- EXERCISE:
Print all the records below exactly as they stand, but leave out the pictures.

******

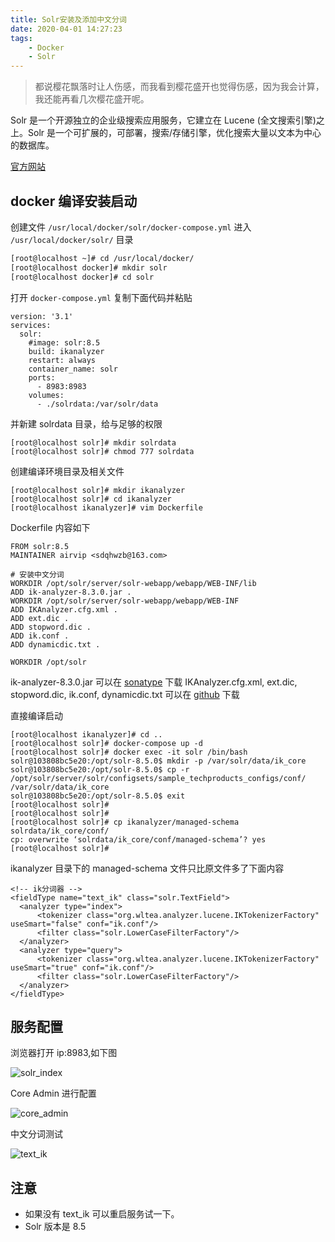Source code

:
```yaml
---
title: Solr安装及添加中文分词
date: 2020-04-01 14:27:23
tags: 
    - Docker
    - Solr
---
```


> 都说樱花飘落时让人伤感，而我看到樱花盛开也觉得伤感，因为我会计算，我还能再看几次樱花盛开呢。

Solr 是一个开源独立的企业级搜索应用服务，它建立在 Lucene (全文搜索引擎)之上。Solr 是一个可扩展的，可部署，搜索/存储引擎，优化搜索大量以文本为中心的数据库。

[官方网站](https://jenkins.io/)

<!-- more -->

## docker 编译安装启动

创建文件 `/usr/local/docker/solr/docker-compose.yml` 进入 `/usr/local/docker/solr/` 目录

``` bash
[root@localhost ~]# cd /usr/local/docker/
[root@localhost docker]# mkdir solr
[root@localhost docker]# cd solr
```

打开 `docker-compose.yml` 复制下面代码并粘贴

```
version: '3.1'
services:
  solr:
    #image: solr:8.5
    build: ikanalyzer
    restart: always
    container_name: solr
    ports:
      - 8983:8983
    volumes:
      - ./solrdata:/var/solr/data
```

并新建 solrdata 目录，给与足够的权限

```
[root@localhost solr]# mkdir solrdata
[root@localhost solr]# chmod 777 solrdata
```

创建编译环境目录及相关文件

```
[root@localhost solr]# mkdir ikanalyzer
[root@localhost solr]# cd ikanalyzer
[root@localhost ikanalyzer]# vim Dockerfile
```

Dockerfile 内容如下

```
FROM solr:8.5
MAINTAINER airvip <sdqhwzb@163.com>

# 安装中文分词
WORKDIR /opt/solr/server/solr-webapp/webapp/WEB-INF/lib
ADD ik-analyzer-8.3.0.jar .
WORKDIR /opt/solr/server/solr-webapp/webapp/WEB-INF
ADD IKAnalyzer.cfg.xml .
ADD ext.dic .
ADD stopword.dic .
ADD ik.conf .
ADD dynamicdic.txt .

WORKDIR /opt/solr
```

ik-analyzer-8.3.0.jar 可以在 [sonatype](https://search.maven.org/search?q=com.github.magese) 下载
IKAnalyzer.cfg.xml, ext.dic, stopword.dic, ik.conf, dynamicdic.txt 可以在 [github](https://github.com/magese/ik-analyzer-solr) 下载

直接编译启动

```
[root@localhost ikanalyzer]# cd ..
[root@localhost solr]# docker-compose up -d
[root@localhost solr]# docker exec -it solr /bin/bash
solr@103808bc5e20:/opt/solr-8.5.0$ mkdir -p /var/solr/data/ik_core
solr@103808bc5e20:/opt/solr-8.5.0$ cp -r /opt/solr/server/solr/configsets/sample_techproducts_configs/conf/ /var/solr/data/ik_core
solr@103808bc5e20:/opt/solr-8.5.0$ exit
[root@localhost solr]#
[root@localhost solr]#
[root@localhost solr]# cp ikanalyzer/managed-schema solrdata/ik_core/conf/
cp: overwrite ‘solrdata/ik_core/conf/managed-schema’? yes
[root@localhost solr]#
```

ikanalyzer 目录下的 managed-schema 文件只比原文件多了下面内容

```
<!-- ik分词器 -->
<fieldType name="text_ik" class="solr.TextField">
  <analyzer type="index">
      <tokenizer class="org.wltea.analyzer.lucene.IKTokenizerFactory" useSmart="false" conf="ik.conf"/>
      <filter class="solr.LowerCaseFilterFactory"/>
  </analyzer>
  <analyzer type="query">
      <tokenizer class="org.wltea.analyzer.lucene.IKTokenizerFactory" useSmart="true" conf="ik.conf"/>
      <filter class="solr.LowerCaseFilterFactory"/>
  </analyzer>
</fieldType>
```

## 服务配置

浏览器打开 ip:8983,如下图

![solr_index](https://s1.ax1x.com/2020/04/01/G3mcj0.png)

Core Admin 进行配置

![core_admin](https://s1.ax1x.com/2020/04/01/G3nEVS.png)


中文分词测试

![text_ik](https://s1.ax1x.com/2020/04/01/G3uCi4.png)


## 注意

* 如果没有 text_ik 可以重启服务试一下。
* Solr 版本是 8.5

******

- RESULT BELOW:
Source code

:
```yaml
---
title: Solr安装及添加中文分词
date: 2020-04-01 14:27:23
tags: 
    - Docker
    - Solr
---
```


> 都说樱花飘落时让人伤感，而我看到樱花盛开也觉得伤感，因为我会计算，我还能再看几次樱花盛开呢。

Solr 是一个开源独立的企业级搜索应用服务，它建立在 Lucene (全文搜索引擎)之上。Solr 是一个可扩展的，可部署，搜索/存储引擎，优化搜索大量以文本为中心的数据库。

[官方网站](https://jenkins.io/)

<!-- more -->

## docker 编译安装启动

创建文件 `/usr/local/docker/solr/docker-compose.yml` 进入 `/usr/local/docker/solr/` 目录

``` bash
[root@localhost ~]# cd /usr/local/docker/
[root@localhost docker]# mkdir solr
[root@localhost docker]# cd solr
```

打开 `docker-compose.yml` 复制下面代码并粘贴

```
version: '3.1'
services:
  solr:
    #image: solr:8.5
    build: ikanalyzer
    restart: always
    container_name: solr
    ports:
      - 8983:8983
    volumes:
      - ./solrdata:/var/solr/data
```

并新建 solrdata 目录，给与足够的权限

```
[root@localhost solr]# mkdir solrdata
[root@localhost solr]# chmod 777 solrdata
```

创建编译环境目录及相关文件

```
[root@localhost solr]# mkdir ikanalyzer
[root@localhost solr]# cd ikanalyzer
[root@localhost ikanalyzer]# vim Dockerfile
```

Dockerfile 内容如下

```
FROM solr:8.5
MAINTAINER airvip <sdqhwzb@163.com>

# 安装中文分词
WORKDIR /opt/solr/server/solr-webapp/webapp/WEB-INF/lib
ADD ik-analyzer-8.3.0.jar .
WORKDIR /opt/solr/server/solr-webapp/webapp/WEB-INF
ADD IKAnalyzer.cfg.xml .
ADD ext.dic .
ADD stopword.dic .
ADD ik.conf .
ADD dynamicdic.txt .

WORKDIR /opt/solr
```

ik-analyzer-8.3.0.jar 可以在 [sonatype](https://search.maven.org/search?q=com.github.magese) 下载
IKAnalyzer.cfg.xml, ext.dic, stopword.dic, ik.conf, dynamicdic.txt 可以在 [github](https://github.com/magese/ik-analyzer-solr) 下载

直接编译启动

```
[root@localhost ikanalyzer]# cd ..
[root@localhost solr]# docker-compose up -d
[root@localhost solr]# docker exec -it solr /bin/bash
solr@103808bc5e20:/opt/solr-8.5.0$ mkdir -p /var/solr/data/ik_core
solr@103808bc5e20:/opt/solr-8.5.0$ cp -r /opt/solr/server/solr/configsets/sample_techproducts_configs/conf/ /var/solr/data/ik_core
solr@103808bc5e20:/opt/solr-8.5.0$ exit
[root@localhost solr]#
[root@localhost solr]#
[root@localhost solr]# cp ikanalyzer/managed-schema solrdata/ik_core/conf/
cp: overwrite ‘solrdata/ik_core/conf/managed-schema’? yes
[root@localhost solr]#
```

ikanalyzer 目录下的 managed-schema 文件只比原文件多了下面内容

```
<!-- ik分词器 -->
<fieldType name="text_ik" class="solr.TextField">
  <analyzer type="index">
      <tokenizer class="org.wltea.analyzer.lucene.IKTokenizerFactory" useSmart="false" conf="ik.conf"/>
      <filter class="solr.LowerCaseFilterFactory"/>
  </analyzer>
  <analyzer type="query">
      <tokenizer class="org.wltea.analyzer.lucene.IKTokenizerFactory" useSmart="true" conf="ik.conf"/>
      <filter class="solr.LowerCaseFilterFactory"/>
  </analyzer>
</fieldType>
```

## 服务配置

浏览器打开 ip:8983,如下图

![solr_index](https://s1.ax1x.com/2020/04/01/G3mcj0.png)

Core Admin 进行配置

![core_admin](https://s1.ax1x.com/2020/04/01/G3nEVS.png)


中文分词测试

![text_ik](https://s1.ax1x.com/2020/04/01/G3uCi4.png)


## 注意

* 如果没有 text_ik 可以重启服务试一下。
* Solr 版本是 8.5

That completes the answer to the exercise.